= Ronald de Wit =

Professor of medical oncology

Ronald de Wit is a Genito-Urinary medical oncologist, Professor emeritus, from 1990 to 2025 affiliated at the Department of medical oncology at Erasmus University Medical Center in Rotterdam, Netherlands. He is the founding chairman of the Dutch Uro-Oncology Study Group (DUOS).

==Early life and education==
Ronald de Wit was born on August 8, 1955, in Amsterdam. He earned his MD from the University of Amsterdam and became a Registered Specialist in Internal Medicine. In 1990, he completed his training in Medical Oncology and earned his PhD on the topic "Treatment Aspects of AIDS-associated Kaposi’s Sarcoma" comprising research work published in the Lancet

==Research and career==
Ronald de Wit has been the lead investigator or senior author on numerous trials related to germ cell cancer. One trial demonstrated that three cycles of BEP were an adequate treatment for good-risk metastatic disease.

He has been involved in several clinical research projects on prostate cancer. One study
identified docetaxel as an effective treatment for castrate-resistant prostate cancer. He was the Lead author of the CARD trial reported in the New England Journal of Medicine in 2019. His research encompasses both clinical and translational studies, focusing on the interplay between taxanes and the latest hormonal agents, as well as biomarker investigations. He is also affiliated with the Research Unit for Translational Pharmacology in the Department of Medical Oncology at Erasmus University Medical Center.

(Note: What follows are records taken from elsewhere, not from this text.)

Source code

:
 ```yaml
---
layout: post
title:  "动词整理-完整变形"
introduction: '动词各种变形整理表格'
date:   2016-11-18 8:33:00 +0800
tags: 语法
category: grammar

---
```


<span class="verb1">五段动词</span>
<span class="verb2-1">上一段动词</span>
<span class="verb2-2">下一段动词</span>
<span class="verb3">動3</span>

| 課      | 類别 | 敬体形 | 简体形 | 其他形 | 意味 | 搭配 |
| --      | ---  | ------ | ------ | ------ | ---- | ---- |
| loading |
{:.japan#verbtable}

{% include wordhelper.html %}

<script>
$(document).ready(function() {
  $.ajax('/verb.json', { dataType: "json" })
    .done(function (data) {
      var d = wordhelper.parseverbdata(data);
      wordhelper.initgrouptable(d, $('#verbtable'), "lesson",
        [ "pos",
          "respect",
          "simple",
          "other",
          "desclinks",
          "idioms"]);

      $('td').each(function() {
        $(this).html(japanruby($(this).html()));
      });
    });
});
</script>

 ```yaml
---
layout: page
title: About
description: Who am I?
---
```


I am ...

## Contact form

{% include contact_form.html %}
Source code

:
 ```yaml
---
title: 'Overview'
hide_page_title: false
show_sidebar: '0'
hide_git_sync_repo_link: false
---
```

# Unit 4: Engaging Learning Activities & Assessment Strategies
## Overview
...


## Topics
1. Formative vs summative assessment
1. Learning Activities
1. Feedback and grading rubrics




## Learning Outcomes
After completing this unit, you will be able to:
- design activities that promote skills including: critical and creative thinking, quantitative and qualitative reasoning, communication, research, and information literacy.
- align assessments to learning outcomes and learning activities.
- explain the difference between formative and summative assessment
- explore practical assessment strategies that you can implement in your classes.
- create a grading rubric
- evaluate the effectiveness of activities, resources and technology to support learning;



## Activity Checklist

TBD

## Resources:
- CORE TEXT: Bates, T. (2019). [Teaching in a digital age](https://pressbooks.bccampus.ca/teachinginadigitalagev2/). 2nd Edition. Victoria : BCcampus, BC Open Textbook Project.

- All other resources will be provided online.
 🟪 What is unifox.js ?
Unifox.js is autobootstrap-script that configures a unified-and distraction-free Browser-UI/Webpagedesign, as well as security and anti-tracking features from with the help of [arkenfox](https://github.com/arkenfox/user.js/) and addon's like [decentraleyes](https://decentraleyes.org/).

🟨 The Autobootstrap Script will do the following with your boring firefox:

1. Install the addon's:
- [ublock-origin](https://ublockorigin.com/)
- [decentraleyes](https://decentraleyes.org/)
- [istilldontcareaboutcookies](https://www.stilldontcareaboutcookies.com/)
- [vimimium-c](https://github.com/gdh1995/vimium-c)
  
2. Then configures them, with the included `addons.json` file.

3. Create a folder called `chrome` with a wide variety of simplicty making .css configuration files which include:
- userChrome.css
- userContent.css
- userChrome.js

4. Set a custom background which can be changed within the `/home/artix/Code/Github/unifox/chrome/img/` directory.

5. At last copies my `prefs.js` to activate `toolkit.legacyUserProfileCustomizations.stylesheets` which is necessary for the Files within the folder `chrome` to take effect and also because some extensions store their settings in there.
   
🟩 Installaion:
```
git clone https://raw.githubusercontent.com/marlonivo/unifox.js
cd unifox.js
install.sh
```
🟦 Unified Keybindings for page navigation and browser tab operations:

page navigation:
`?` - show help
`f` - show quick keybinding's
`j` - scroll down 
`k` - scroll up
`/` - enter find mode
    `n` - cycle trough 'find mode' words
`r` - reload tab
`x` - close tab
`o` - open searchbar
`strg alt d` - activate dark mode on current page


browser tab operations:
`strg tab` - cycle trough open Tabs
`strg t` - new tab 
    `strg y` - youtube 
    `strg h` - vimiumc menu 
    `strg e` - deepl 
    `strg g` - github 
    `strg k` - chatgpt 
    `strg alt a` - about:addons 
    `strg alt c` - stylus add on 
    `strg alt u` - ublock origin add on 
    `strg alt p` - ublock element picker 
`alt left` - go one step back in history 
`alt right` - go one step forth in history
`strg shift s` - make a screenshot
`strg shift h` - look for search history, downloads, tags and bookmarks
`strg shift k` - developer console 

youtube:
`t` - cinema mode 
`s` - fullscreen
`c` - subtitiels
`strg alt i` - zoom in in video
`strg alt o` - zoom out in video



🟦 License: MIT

During the 2010s, he participated in industry-led immunotherapy trials in urothelial carcinoma Wikipedia Transitional cell carcinoma. These trials paved the way for the approval of Pembrolizumab in both second and first-line treatments, including for non-muscle invasive disease. His contributions extend to translational and immuno-oncology research, specifically on biomarker studies that determine prognostic and predictive factors for checkpoint inhibition.

In addition to his contributions in the treatment of urological cancers, Ronald de Wit has been involved in advancing the management of chemotherapy-induced nausea and vomiting. He introduced a statistical method that revealed the diminishing efficacy of 5HT3 Receptor antagonists as antiemetic treatment over consecutive cycles of therapy, primarily due to their inability to manage delayed nausea effectively.
He played a role in the development and subsequent FDA and EMA approval of the NK1 antagonist aprepitant NK1 receptor antagonist.
His research highlighted that when 5HT3 and NK1 drugs are used in combination, they offer considerably enhanced efficacy throughout multiple cycles due to improved control over delayed nausea and emesis.

He is member of the Academy of Europe.

January 2025 he was awarded Knight in the order of the Netherlands Lion.

==Selected publications==

- De Wit R, Sleijfer S, Kaye SB, Horwich A, Mead B, Sleijfer DT, Stoter G
Bleomycin and scuba diving: where is the harm?
- De Wit R.
Optimal management of germ cell cancer: more a matter of expertise than of chemotherapy regimen.
- van de Wetering RAW, Sleijfer S, Feldman DR, Funt SA, Bosl GJ, de Wit R.
Controversies in the Management of Clinical Stage I Seminoma: Carboplatin a Decade in-Time to Start Backing Out.
- van Soest RJ, Tombal B, Lolkema MP, de Wit R.
Cell-free DNA in Advanced Prostate Cancer: A Biomarker Revolution Under Way?
- de Wit R.
Refinement of the Management of Germ Cell Cancer: What's Next?
- Ronald de Wit, Bertrand Tombal, Stephen Freedland
Use of Chemotherapy and Androgen Signaling-targeted Inhibitors in Patients with Metastatic Prostate Cancer.
- Joaquim Bellmunt, Ronald de Wit, Yves Fradet, et al
Putative Biomarkers of Clinical Benefit With Pembrolizumab in Advanced Urothelial Cancer: Results from the KEYNOTE-045 and KEYNOTE-052 Landmark Trials.